[TASK REQUIREMENTS] From the entries below, count the lines holding the word "printf" and give nothing but the number.

[INPUT DATA]

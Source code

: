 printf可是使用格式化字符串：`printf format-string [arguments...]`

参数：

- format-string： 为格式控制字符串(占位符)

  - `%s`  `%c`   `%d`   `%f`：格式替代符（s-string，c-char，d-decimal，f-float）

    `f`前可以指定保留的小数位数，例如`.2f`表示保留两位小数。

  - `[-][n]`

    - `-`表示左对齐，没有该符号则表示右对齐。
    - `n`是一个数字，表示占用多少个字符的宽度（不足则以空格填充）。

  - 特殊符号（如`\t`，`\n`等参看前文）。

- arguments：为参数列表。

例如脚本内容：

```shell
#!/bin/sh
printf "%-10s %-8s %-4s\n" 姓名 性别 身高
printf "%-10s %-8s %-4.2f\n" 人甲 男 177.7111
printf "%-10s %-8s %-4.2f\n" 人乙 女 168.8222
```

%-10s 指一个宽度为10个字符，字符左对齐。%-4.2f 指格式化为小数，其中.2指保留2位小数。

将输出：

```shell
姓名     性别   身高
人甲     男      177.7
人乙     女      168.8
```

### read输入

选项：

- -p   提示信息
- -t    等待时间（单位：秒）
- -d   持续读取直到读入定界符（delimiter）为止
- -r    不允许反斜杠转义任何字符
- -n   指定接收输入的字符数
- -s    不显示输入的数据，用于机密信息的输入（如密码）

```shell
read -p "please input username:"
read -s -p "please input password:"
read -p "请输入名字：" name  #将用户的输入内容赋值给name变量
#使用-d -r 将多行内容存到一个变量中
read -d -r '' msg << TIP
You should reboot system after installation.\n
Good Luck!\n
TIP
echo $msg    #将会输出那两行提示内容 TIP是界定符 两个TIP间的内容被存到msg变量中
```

[EXERCISE RESULT] 4